Death Valley is sort of Dead...

Compared to mid-February when I was fortunate to be here at the height of the Super Bloom.




All those lovely blooms have now gone to seed. However, that's not what's making Death Valley seem lifeless. There's hardly any people here. Measured by the National Park Service's barometer of crowds, the Selfie-Stick Index, the Park is a virtual Ghost Town.

What's the Selfie-Stick Index you ask? Why it's the number of visitors welding Selfie-Sticks/100. The Index was pegging in the 80's when the Park resembled a Flower Shop. Now it's down to a more manageable 20-30 range. This makes walking around the overlooks a lot safer. Have you ever been "cloths lined" by a Selfie-Stick? 
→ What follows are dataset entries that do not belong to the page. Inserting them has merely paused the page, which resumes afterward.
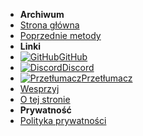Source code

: - **Archiwum**
- [Strona główna](../../introduction)
- [Poprzednie metody](cfw-choice)
- **Linki**
- [![GitHub](https://icongr.am/simple/github.svg?color=808080&size=16)GitHub](https://github.com/hacks-guide/Guide-WiiU)
- [![Discord](https://icongr.am/simple/discord.svg?colored&size=16)Discord](https://discord.gg/C29hYvh)
- [![Przetłumacz](https://icongr.am/material/translate.svg?color=808080&size=16)Przetłumacz](https://hacks-guide.crowdin.com/u/projects/10)
- [Wesprzyj](../../donations)
- [O tej stronie](../../about)
- **Prywatność**
- [Polityka prywatności](../../privacy-policy)
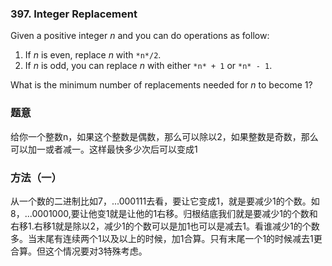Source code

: ### 397\. Integer Replacement

Given a positive integer *n* and you can do operations as follow:

1. If *n* is even, replace *n* with `*n*/2`.
2. If *n* is odd, you can replace *n* with either `*n* + 1` or `*n* - 1`.

What is the minimum number of replacements needed for *n* to become 1?

### 题意
给你一个整数n，如果这个整数是偶数，那么可以除以2，如果整数是奇数，那么可以加一或者减一。这样最快多少次后可以变成1

### 方法（一）
从一个数的二进制比如7，...000111去看，要让它变成1，就是要减少1的个数。如8，...0001000,要让他变1就是让他的1右移。归根结底我们就是要减少1的个数和右移1.右移1就是除以2，减少1的个数可以是加1也可以是减去1。看谁减少1的个数多。当末尾有连续两个1以及以上的时候，加1合算。只有末尾一个1的时候减去1更合算。但这个情况要对3特殊考虑。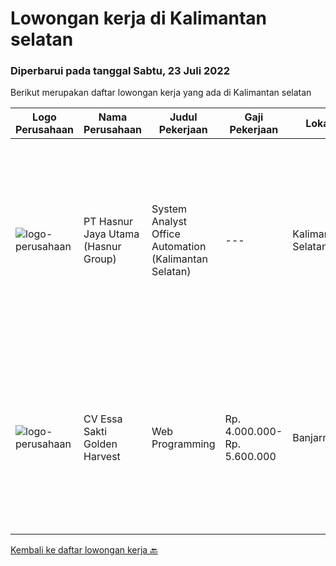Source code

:
  # Lowongan kerja di Kalimantan selatan

  ### Diperbarui pada tanggal Sabtu, 23 Juli 2022

  Berikut merupakan daftar lowongan kerja yang ada di Kalimantan selatan

  |Logo Perusahaan | Nama Perusahaan | Judul Pekerjaan | Gaji Pekerjaan | Lokasi | Deskripsi | Tanggal diunggah | Pranala |
  | -------------- | --------------- | --------------- | --------- | --------- | -------------- | ------- | ----------- |
  |![logo-perusahaan](https://image-service-cdn.seek.com.au/ce6f66b5ddea48c0961eddc201a535616844de99/ee4dce1061f3f616224767ad58cb2fc751b8d2dc)|PT Hasnur Jaya Utama (Hasnur Group)|System Analyst Office Automation (Kalimantan Selatan)|---|Kalimantan Selatan|Job Requirements: Pendidikan min. S1 Teknik Informatika, Ilmu Komputer Fresh Graduate dipersilahkan melamar. Memiliki kemampuan analisis bisnis....|Kamis, 21 Juli 2022|https://www.jobstreet.co.id/id/job/system-analyst-office-automation-kalimantan-selatan-3965341?token=0~586cfaa9-d8fe-4414-9837-bbfab27db985&sectionRank=1&jobId=jobstreet-id-job-3965341|
|![logo-perusahaan](https://i.ibb.co/sqvTCh9/112815900-stock-vector-no-image-available-icon-flat-vector.webp)|CV Essa Sakti Golden Harvest|Web Programming|Rp. 4.000.000-Rp. 5.600.000|Banjarmasin|Full Stack Laravel Developer Menguasai flutter lebih di sukai Melakukan tugas lainnya Kualifikasi : Usia Maksimal 30 tahun Pendidikan Minimal D3 Bisa...|Kamis, 21 Juli 2022|https://www.jobstreet.co.id/id/job/web-programming-3965520?token=0~586cfaa9-d8fe-4414-9837-bbfab27db985&sectionRank=2&jobId=jobstreet-id-job-3965520|


  [Kembali ke daftar lowongan kerja 🔙](../README.md#daftar-lowongan-kerja)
I'm now in Barley the Van, getting a bit seasick as we get jostled by northerly Banshee breezes. Unfortunately, it's not the "When this Van is rocking, don't come knocking,"  kind. Rats! It's also raining. A lot. But, it's a warm rain. Oh yeah, there's flash flood warnings too. 

These photos were taken above DV today, before the wind and the rain came by. 

Excuse me while I blow up my water wings. 

This sure beats White Death. 

Jeff

PS. If you care to visit, get here soon, it's 20 degrees cooler than normal now. That won't last and neither will I. Triple digit temperatures will be returning next week. The NPS closes all the campgrounds in the Valley by May 10. I suppose it's a way of preventing heat related bad things from happening to the clueless. Think of it as a form of Heat Hibernation. 

PPS. Last photo, there were pupfish swimming near Barley this morning.






Tuesday, April 26, 2016

Clara Sambur didn't raise a schmegegge...

G(Yiddish for a stupid person)

As told in my last post, 


Barley can get kind of cramped when I'm forced inside by inclement weather. So after another frigid night being buried beneath five blankets, I figured somethings gotta give. 

I checked weather forecasts for the Red Rock destinations of southern Utah. It was a litany of White Death at the higher elevations and cool and sodden at the lower ones.  Incessant cold winds were added as a garnish. No Bueno.

Hmmm. I might not only have to lower my altitude, I needed to lower my latitude. 

I checked the forecast for Death Valley National Park. OY! Perfect! Tank tops, flip flops, baggy shorts and sleeping once again with all my windows open. Is that not  Heaven on Earth? 

So I drove through one cold front after another for 300 miles to sit outside in Shoshone, California. There's no wind, the Bluesy Bullfrogs are croaking from a nearby spring fed pond and I'm wearing a sweatshirt and a grin. 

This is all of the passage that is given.